══ GIVEN DATA

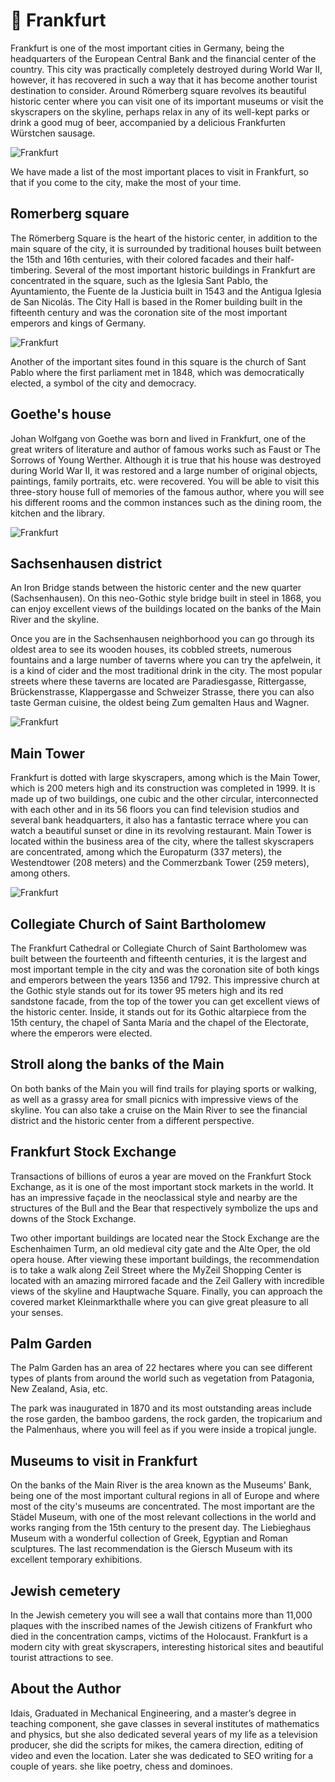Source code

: # 🏰 Frankfurt

Frankfurt is one of the most important cities in Germany, being the headquarters of the European Central Bank and the financial center of the country. This city was practically completely destroyed during World War II, however, it has recovered in such a way that it has become another tourist destination to consider. Around Römerberg square revolves its beautiful historic center where you can visit one of its important museums or visit the skyscrapers on the skyline, perhaps relax in any of its well-kept parks or drink a good mug of beer, accompanied by a delicious Frankfurten Würstchen sausage.

![Frankfurt](_static/images/frankfurt/frankfurt-1.jpg)

We have made a list of the most important places to visit in Frankfurt, so that if you come to the city, make the most of your time.

## Romerberg square

The Römerberg Square is the heart of the historic center, in addition to the main square of the city, it is surrounded by traditional houses built between the 15th and 16th centuries, with their colored facades and their half-timbering. Several of the most important historic buildings in Frankfurt are concentrated in the square, such as the Iglesia Sant Pablo, the Ayuntamiento, the Fuente de la Justicia built in 1543 and the Antigua Iglesia de San Nicolás. The City Hall is based in the Romer building built in the fifteenth century and was the coronation site of the most important emperors and kings of Germany.

![Frankfurt](_static/images/frankfurt/frankfurt-2.jpg)

Another of the important sites found in this square is the church of Sant Pablo where the first parliament met in 1848, which was democratically elected, a symbol of the city and democracy.

## Goethe's house

Johan Wolfgang von Goethe was born and lived in Frankfurt, one of the great writers of literature and author of famous works such as Faust or The Sorrows of Young Werther. Although it is true that his house was destroyed during World War II, it was restored and a large number of original objects, paintings, family portraits, etc. were recovered. You will be able to visit this three-story house full of memories of the famous author, where you will see his different rooms and the common instances such as the dining room, the kitchen and the library.

![Frankfurt](_static/images/frankfurt/frankfurt-3.jpg)

## Sachsenhausen district

An Iron Bridge stands between the historic center and the new quarter (Sachsenhausen). On this neo-Gothic style bridge built in steel in 1868, you can enjoy excellent views of the buildings located on the banks of the Main River and the skyline.

Once you are in the Sachsenhausen neighborhood you can go through its oldest area to see its wooden houses, its cobbled streets, numerous fountains and a large number of taverns where you can try the apfelwein, it is a kind of cider and the most traditional drink in the city. The most popular streets where these taverns are located are Paradiesgasse, Rittergasse, Brückenstrasse, Klappergasse and Schweizer Strasse, there you can also taste German cuisine, the oldest being Zum gemalten Haus and Wagner.

![Frankfurt](_static/images/frankfurt/frankfurt-4.jpg)

## Main Tower

Frankfurt is dotted with large skyscrapers, among which is the Main Tower, which is 200 meters high and its construction was completed in 1999. It is made up of two buildings, one cubic and the other circular, interconnected with each other and in its 56 floors you can find television studios and several bank headquarters, it also has a fantastic terrace where you can watch a beautiful sunset or dine in its revolving restaurant. Main Tower is located within the business area of the city, where the tallest skyscrapers are concentrated, among which the Europaturm (337 meters), the Westendtower (208 meters) and the Commerzbank Tower (259 meters), among others.

![Frankfurt](_static/images/frankfurt/frankfurt-5.jpg)

## Collegiate Church of Saint Bartholomew

The Frankfurt Cathedral or Collegiate Church of Saint Bartholomew was built between the fourteenth and fifteenth centuries, it is the largest and most important temple in the city and was the coronation site of both kings and emperors between the years 1356 and 1792. This impressive church at the Gothic style stands out for its tower 95 meters high and its red sandstone facade, from the top of the tower you can get excellent views of the historic center. Inside, it stands out for its Gothic altarpiece from the 15th century, the chapel of Santa María and the chapel of the Electorate, where the emperors were elected.

## Stroll along the banks of the Main

On both banks of the Main you will find trails for playing sports or walking, as well as a grassy area for small picnics with impressive views of the skyline. You can also take a cruise on the Main River to see the financial district and the historic center from a different perspective.

## Frankfurt Stock Exchange

Transactions of billions of euros a year are moved on the Frankfurt Stock Exchange, as it is one of the most important stock markets in the world. It has an impressive façade in the neoclassical style and nearby are the structures of the Bull and the Bear that respectively symbolize the ups and downs of the Stock Exchange.

Two other important buildings are located near the Stock Exchange are the Eschenhaimen Turm, an old medieval city gate and the Alte Oper, the old opera house. After viewing these important buildings, the recommendation is to take a walk along Zeil Street where the MyZeil Shopping Center is located with an amazing mirrored facade and the Zeil Gallery with incredible views of the skyline and Hauptwache Square. Finally, you can approach the covered market Kleinmarkthalle where you can give great pleasure to all your senses.

## Palm Garden

The Palm Garden has an area of 22 hectares where you can see different types of plants from around the world such as vegetation from Patagonia, New Zealand, Asia, etc.

The park was inaugurated in 1870 and its most outstanding areas include the rose garden, the bamboo gardens, the rock garden, the tropicarium and the Palmenhaus, where you will feel as if you were inside a tropical jungle.

## Museums to visit in Frankfurt

On the banks of the Main River is the area known as the Museums' Bank, being one of the most important cultural regions in all of Europe and where most of the city's museums are concentrated. The most important are the Städel Museum, with one of the most relevant collections in the world and works ranging from the 15th century to the present day. The Liebieghaus Museum with a wonderful collection of Greek, Egyptian and Roman sculptures. The last recommendation is the Giersch Museum with its excellent temporary exhibitions.

## Jewish cemetery

In the Jewish cemetery you will see a wall that contains more than 11,000 plaques with the inscribed names of the Jewish citizens of Frankfurt who died in the concentration camps, victims of the Holocaust.
Frankfurt is a modern city with great skyscrapers, interesting historical sites and beautiful tourist attractions to see.

## About the Author

Idais, Graduated in Mechanical Engineering, and a master’s degree in teaching component, she gave classes in several institutes of mathematics and physics, but she also dedicated several years of my life as a television producer, she did the scripts for mikes, the camera direction, editing of video and even the location. Later she was dedicated to SEO writing for a couple of years. she like poetry, chess and dominoes.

════

▶ [TASK DESCRIPTION]: Return the lines above, from the one containing "## About the Author" to the end, exactly as they stand.

▶ [RESPONSE]:
## About the Author

Idais, Graduated in Mechanical Engineering, and a master’s degree in teaching component, she gave classes in several institutes of mathematics and physics, but she also dedicated several years of my life as a television producer, she did the scripts for mikes, the camera direction, editing of video and even the location. Later she was dedicated to SEO writing for a couple of years. she like poetry, chess and dominoes.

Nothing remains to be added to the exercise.